--- TASK STATEMENT ---
Look through the entries below and report every line that has "with".

--- AVAILABLE DATA ---

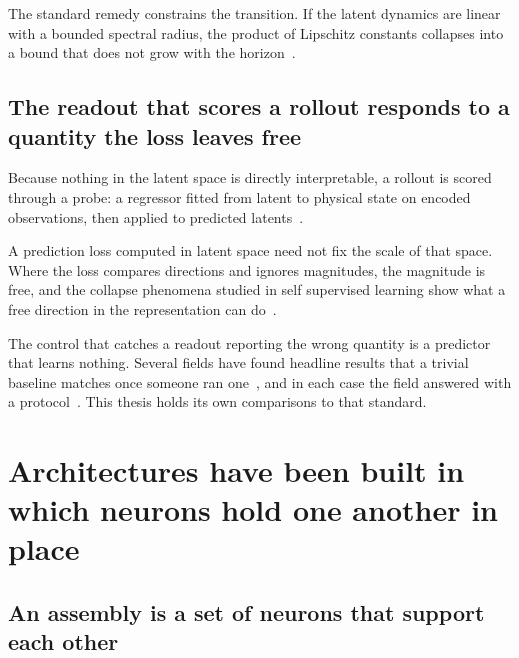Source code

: The standard remedy constrains the transition. If the latent dynamics are
linear with a bounded spectral radius, the product of Lipschitz constants
collapses into a bound that does not grow with the
horizon~\cite{lusch_deep_2018, azencot_forecasting_2020, mamakoukas_memory_2020}.

\subsection{The readout that scores a rollout responds to a quantity the loss leaves free}
\label{sec:bg_scoring}

Because nothing in the latent space is directly interpretable, a rollout is
scored through a probe: a regressor fitted from latent to physical state on
encoded observations, then applied to predicted
latents~\cite{belinkov_probing_2022, hewitt_designing_2019}.

A prediction loss computed in latent space need not fix the scale of that
space. Where the loss compares directions and ignores magnitudes, the
magnitude is free, and the collapse phenomena studied in self supervised
learning show what a free direction in the representation can
do~\cite{grill_bootstrap_2020, chen_exploring_2021, jing_understanding_2022}.

The control that catches a readout reporting the wrong quantity is a predictor
that learns nothing. Several fields have found headline results that a trivial
baseline matches once someone ran
one~\cite{ferraridacrema_really_2019, musgrave_metric_2020, lin_neural_2019}, and in
each case the field answered with a protocol~\cite{henderson_deep_2018}. This
thesis holds its own comparisons to that standard.


\section{Architectures have been built in which neurons hold one another in place}
\label{sec:bg_substrate}

\subsection{An assembly is a set of neurons that support each other}
\label{sec:bg_assemblies}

--- THE ANSWER ---
linear with a bounded spectral radius, the product of Lipschitz constants
collapses into a bound that does not grow with the
each case the field answered with a protocol~\cite{henderson_deep_2018}. This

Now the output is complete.